__Brief__.
Restate each line below word for word, skipping every picture.

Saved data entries

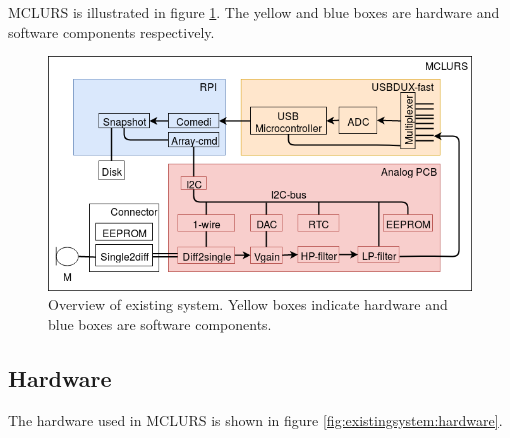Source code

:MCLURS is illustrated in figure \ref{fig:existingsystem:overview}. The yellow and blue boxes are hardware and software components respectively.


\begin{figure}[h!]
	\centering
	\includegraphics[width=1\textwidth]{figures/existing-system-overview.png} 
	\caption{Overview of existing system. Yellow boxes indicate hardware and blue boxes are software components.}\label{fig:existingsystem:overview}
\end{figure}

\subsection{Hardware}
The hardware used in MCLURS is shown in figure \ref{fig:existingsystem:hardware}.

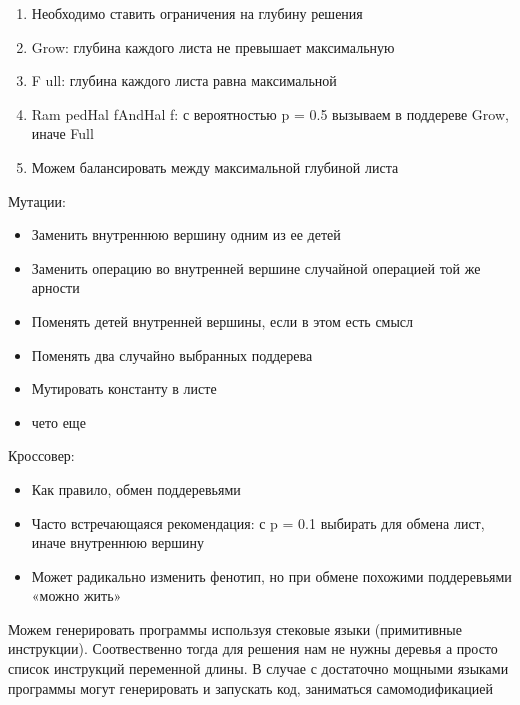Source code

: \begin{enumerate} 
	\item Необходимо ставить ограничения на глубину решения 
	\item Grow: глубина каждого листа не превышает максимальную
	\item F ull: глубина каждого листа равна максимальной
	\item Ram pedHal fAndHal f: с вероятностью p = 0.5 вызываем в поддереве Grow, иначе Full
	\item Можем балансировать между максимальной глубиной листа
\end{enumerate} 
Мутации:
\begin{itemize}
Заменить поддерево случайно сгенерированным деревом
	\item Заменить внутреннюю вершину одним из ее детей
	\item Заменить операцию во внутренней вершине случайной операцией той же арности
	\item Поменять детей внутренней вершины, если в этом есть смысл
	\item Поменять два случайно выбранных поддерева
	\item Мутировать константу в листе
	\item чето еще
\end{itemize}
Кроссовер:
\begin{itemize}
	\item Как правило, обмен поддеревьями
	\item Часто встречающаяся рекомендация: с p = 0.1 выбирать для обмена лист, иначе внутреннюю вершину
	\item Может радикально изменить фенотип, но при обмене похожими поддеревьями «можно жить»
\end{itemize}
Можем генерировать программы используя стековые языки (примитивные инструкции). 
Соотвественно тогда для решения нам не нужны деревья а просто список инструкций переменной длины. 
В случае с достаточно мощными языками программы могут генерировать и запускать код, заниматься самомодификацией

__Completed exercise__.
Source code

:MCLURS is illustrated in figure \ref{fig:existingsystem:overview}. The yellow and blue boxes are hardware and software components respectively.


\begin{figure}[h!]
	\centering
	\includegraphics[width=1\textwidth]{figures/existing-system-overview.png} 
	\caption{Overview of existing system. Yellow boxes indicate hardware and blue boxes are software components.}\label{fig:existingsystem:overview}
\end{figure}

\subsection{Hardware}
The hardware used in MCLURS is shown in figure \ref{fig:existingsystem:hardware}.

Source code

: \begin{enumerate} 
	\item Необходимо ставить ограничения на глубину решения 
	\item Grow: глубина каждого листа не превышает максимальную
	\item F ull: глубина каждого листа равна максимальной
	\item Ram pedHal fAndHal f: с вероятностью p = 0.5 вызываем в поддереве Grow, иначе Full
	\item Можем балансировать между максимальной глубиной листа
\end{enumerate} 
Мутации:
\begin{itemize}
Заменить поддерево случайно сгенерированным деревом
	\item Заменить внутреннюю вершину одним из ее детей
	\item Заменить операцию во внутренней вершине случайной операцией той же арности
	\item Поменять детей внутренней вершины, если в этом есть смысл
	\item Поменять два случайно выбранных поддерева
	\item Мутировать константу в листе
	\item чето еще
\end{itemize}
Кроссовер:
\begin{itemize}
	\item Как правило, обмен поддеревьями
	\item Часто встречающаяся рекомендация: с p = 0.1 выбирать для обмена лист, иначе внутреннюю вершину
	\item Может радикально изменить фенотип, но при обмене похожими поддеревьями «можно жить»
\end{itemize}
Можем генерировать программы используя стековые языки (примитивные инструкции). 
Соотвественно тогда для решения нам не нужны деревья а просто список инструкций переменной длины. 
В случае с достаточно мощными языками программы могут генерировать и запускать код, заниматься самомодификацией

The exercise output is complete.